Crime hasn’t gone up or down much in the Edgewood neighborhood, civic association president Cliff Iacino said. But residents are struggling with rising windstorm insurance premiums, property taxes and other costs of owning a home.
“I would say the perception at this level, at my level, is these officers — their pay and pension and benefits packages is somewhat bloated,” Iacino said.
Fort Lauderdale officers can retire on 67.8 percent of pay after 20 years, and other cities offer even more. Such pension plans have become an enormous expense for many cities.
Fort Lauderdale’s scenario isn’t shocking to those who study police departments.

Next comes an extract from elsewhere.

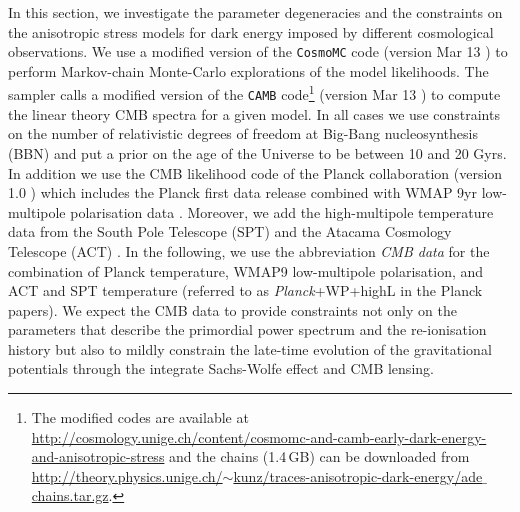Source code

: In this section, we investigate the parameter degeneracies and the constraints on the anisotropic stress models for dark energy imposed by different cosmological observations. We use a modified version of the {\tt CosmoMC} code (version Mar 13 \cite{Lewis:2002ah,Cosmomc}) to perform Markov-chain Monte-Carlo explorations of the model likelihoods. The sampler calls a modified version of the {\tt CAMB} code\footnote{The modified codes are available at \href{http://cosmology.unige.ch/content/cosmomc-and-camb-early-dark-energy-and-anisotropic-stress}{http://cosmology.unige.ch/content/cosmomc-and-camb-early-dark-energy-and-anisotropic-stress} and the chains (1.4\,GB) can be downloaded from \href{http://theory.physics.unige.ch/~kunz/traces-anisotropic-dark-energy/ade_chains.tar.gz}{http://theory.physics.unige.ch/$ \sim $kunz/traces-anisotropic-dark-energy/ade$\_$chains.tar.gz}.} (version Mar 13 \cite{Lewis:1999bs,Camb}) to compute the linear theory CMB spectra for a given model. 
In all cases we use constraints on the number of relativistic degrees of freedom at Big-Bang nucleosynthesis (BBN) \cite{Pisanti:2007hk} and put a prior on the age of the Universe to be between 10 and 20 Gyrs. In addition we use the CMB likelihood code of the Planck collaboration (version 1.0 \cite{Planck:2013kta,Ade:2013zuv}) which includes the Planck first data release combined with WMAP 9yr low-multipole polarisation data \cite{Bennett:2012fp}. Moreover, we add the high-multipole temperature data from the South Pole Telescope (SPT) \cite{Story:2012wx} and the Atacama Cosmology Telescope (ACT) \cite{Das:2013zf}. In the following, we use the abbreviation \emph{CMB data} for the combination of Planck temperature, WMAP9 low-multipole polarisation, and ACT and SPT temperature  (referred to as \emph{Planck}+WP+highL in the Planck papers). We expect the CMB data to provide constraints not only on the parameters that describe the primordial power spectrum and the re-ionisation history but also to mildly constrain the late-time evolution of the gravitational potentials through the integrate Sachs-Wolfe effect and CMB lensing.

There are more job openings for police officers and fewer people who want to fill them. The trend is noticeable in South Florida, where suburbs have incorporated, started their own departments and offered hefty salaries to fill their ranks quickly.
For instance, when Miami Gardens started its department, the city offered fat signing packages to lure officers, including a former Fort Lauderdale lieutenant who became a major in the new city.
BIDDING WAR
This leads to a bidding war for cops, especially the good ones.
“Where I live in New Jersey, the police are paid as much as the NYPD. All they do is sit around and watch the skies,” criminal justice professor Haberfeld said.
In the end, city commissioners and their constituents have to decide how much policing they can afford.
“The community has to understand,” said David Klinger, associate professor of crime and criminal justice at the University of Missouri in St. Louis, “they get the law enforcement agency they are willing to pay for.”